Either agent or make_agent must be specified.

Parameters:

outdir (str) – Path to the directory to output things.
processes (int) – Number of processes.
make_env (callable) – (process_idx, test) -> Environment.
profile (bool) – Profile if set True.
steps (int) – Number of global time steps for training.
eval_interval (int) – Interval of evaluation. If set to None, the agent will not be evaluated at all.
eval_n_runs (int) – Number of runs for each time of evaluation.
max_episode_len (int) – Maximum episode length.
step_offset (int) – Time step from which training starts.
successful_score (float) – Finish training if the mean score is greater or equal to this value if not None
eval_explorer – Explorer used for evaluation.
agent (Agent) – Agent to train.
make_agent (callable) – (process_idx) -> Agent
global_step_hooks (list) – List of callable objects that accepts (env, agent, step) as arguments. They are called every global step. See chainerrl.experiments.hooks.
logger (logging.Logger) – Logger used in this function.

Returns:

Trained agent.

chainerrl.experiments.train_agent_with_evaluation(agent, env, steps, eval_n_runs, eval_interval, outdir, max_episode_len=None, step_offset=0, eval_explorer=None, eval_max_episode_len=None, eval_env=None, successful_score=None, step_hooks=[], logger=None)[source]¶

Train an agent while regularly evaluating it.

Parameters:

agent – Agent to train.
env – Environment train the againt against.
steps (int) – Number of total time steps for training.
eval_n_runs (int) – Number of runs for each time of evaluation.
eval_interval (int) – Interval of evaluation.
outdir (str) – Path to the directory to output things.
max_episode_len (int) – Maximum episode length.
step_offset (int) – Time step from which training starts.
eval_explorer – Explorer used for evaluation.
eval_env – Environment used for evaluation.
successful_score (float) – Finish training if the mean score is greater or equal to this value if not None
step_hooks (list) – List of callable objects that accepts (env, agent, step) as arguments. They are called every step. See chainerrl.experiments.hooks.
logger (logging.Logger) – Logger used in this function.

Training hooks¶

class chainerrl.experiments.StepHook[source]¶

Hook function that will be called in training.

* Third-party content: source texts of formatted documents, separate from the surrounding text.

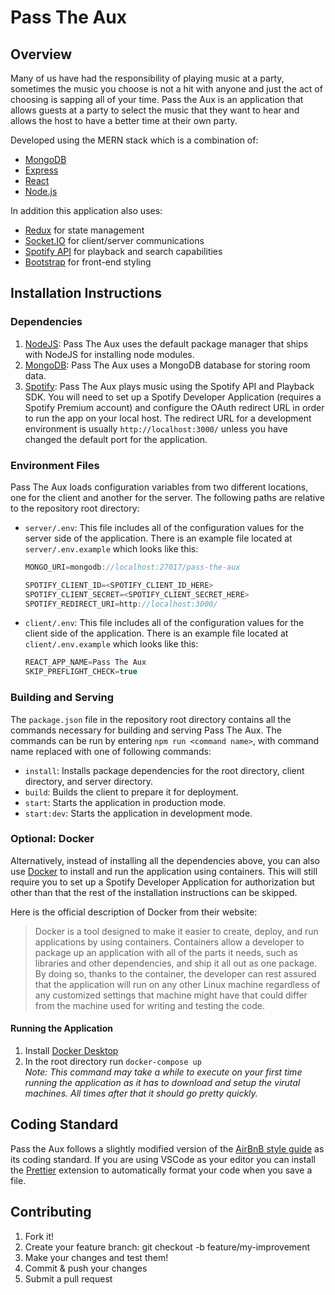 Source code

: # Pass The Aux

## Overview

Many of us have had the responsibility of playing music at a party, sometimes the music you choose is not a hit with anyone and just the act of choosing is sapping all of your time. Pass the Aux is an application that allows guests at a party to select the music that they want to hear and allows the host to have a better time at their own party.

Developed using the MERN stack which is a combination of:

- [MongoDB](https://www.mongodb.com/)
- [Express](https://expressjs.com/)
- [React](https://reactjs.org/)
- [Node.js](https://nodejs.org/en/)

In addition this application also uses:

- [Redux](https://redux.js.org/) for state management
- [Socket.IO](https://socket.io/) for client/server communications
- [Spotify API](https://developer.spotify.com/documentation/web-api/) for playback and search capabilities
- [Bootstrap](https://getbootstrap.com/) for front-end styling

## Installation Instructions

### Dependencies

1. [NodeJS](https://nodejs.org/en/): Pass The Aux uses the default package manager that ships with NodeJS for installing node modules.
2. [MongoDB](https://www.mongodb.com/): Pass The Aux uses a MongoDB database for storing room data.
3. [Spotify](https://developer.spotify.com/): Pass The Aux plays music using the Spotify API and Playback SDK. You will need to set up a Spotify Developer Application (requires a Spotify Premium account) and configure the OAuth redirect URL in order to run the app on your local host. The redirect URL for a development environment is usually `http://localhost:3000/` unless you have changed the default port for the application.

### Environment Files

Pass The Aux loads configuration variables from two different locations, one for the client and another for the server. The following paths are relative to the repository root directory:

- `server/.env`: This file includes all of the configuration values for the server side of the application. There is an example file located at `server/.env.example` which looks like this:

  ```js
  MONGO_URI=mongodb://localhost:27017/pass-the-aux

  SPOTIFY_CLIENT_ID=<SPOTIFY_CLIENT_ID_HERE>
  SPOTIFY_CLIENT_SECRET=<SPOTIFY_CLIENT_SECRET_HERE>
  SPOTIFY_REDIRECT_URI=http://localhost:3000/
  ```

- `client/.env`: This file includes all of the configuration values for the client side of the application. There is an example file located at `client/.env.example` which looks like this:

  ```js
  REACT_APP_NAME=Pass The Aux
  SKIP_PREFLIGHT_CHECK=true
  ```

### Building and Serving

The `package.json` file in the repository root directory contains all the commands necessary for building and serving Pass The Aux. The commands can be run by entering `npm run <command name>`, with command name replaced with one of following commands:

- `install`: Installs package dependencies for the root directory, client directory, and server directory.
- `build`: Builds the client to prepare it for deployment.
- `start`: Starts the application in production mode.
- `start:dev`: Starts the application in development mode.

### Optional: Docker

Alternatively, instead of installing all the dependencies above, you can also use [Docker](https://www.docker.com/) to install and run the application using containers. This will still require you to set up a Spotify Developer Application for authorization but other than that the rest of the installation instructions can be skipped.

Here is the official description of Docker from their website:

> Docker is a tool designed to make it easier to create, deploy, and run applications by using containers. Containers allow a developer to package up an application with all of the parts it needs, such as libraries and other dependencies, and ship it all out as one package. By doing so, thanks to the container, the developer can rest assured that the application will run on any other Linux machine regardless of any customized settings that machine might have that could differ from the machine used for writing and testing the code.

#### Running the Application

1. Install [Docker Desktop](https://www.docker.com/products/docker-desktop)
2. In the root directory run `docker-compose up`  
   _Note: This command may take a while to execute on your first time running the application as it has to download and setup the virutal machines. All times after that it should go pretty quickly._

## Coding Standard

Pass the Aux follows a slightly modified version of the [AirBnB style guide](https://github.com/airbnb/javascript) as its coding standard. If you are using VSCode as your editor you can install the [Prettier](https://prettier.io/) extension to automatically format your code when you save a file.

## Contributing

1. Fork it!
2. Create your feature branch: git checkout -b feature/my-improvement
3. Make your changes and test them!
4. Commit & push your changes
5. Submit a pull request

This class is for clarifying the interface required for Hook functions. You don’t need to inherit this class to define your own hooks. Any callable that accepts (env, agent, step) as arguments can be used as a hook.

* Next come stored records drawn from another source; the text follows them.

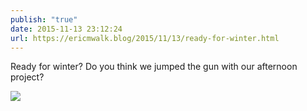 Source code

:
 ```yaml
---
publish: "true"
date: 2015-11-13 23:12:24
url: https://ericmwalk.blog/2015/11/13/ready-for-winter.html
---
```


Ready for winter? Do you think we jumped the gun with our afternoon project?

![](https://ericmwalk.blog/uploads/2022/e5bab991ba.jpg)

class chainerrl.experiments.LinearInterpolationHook(total_steps, start_value, stop_value, setter)[source]¶

Hook that will set a linearly interpolated value.

You can use this hook to decay the learning rate by using a setter function as follows:

def lr_setter(env, agent, value):
    agent.optimizer.lr = value

hook = LinearInterpolationHook(10 ** 6, 1e-3, 0, lr_setter)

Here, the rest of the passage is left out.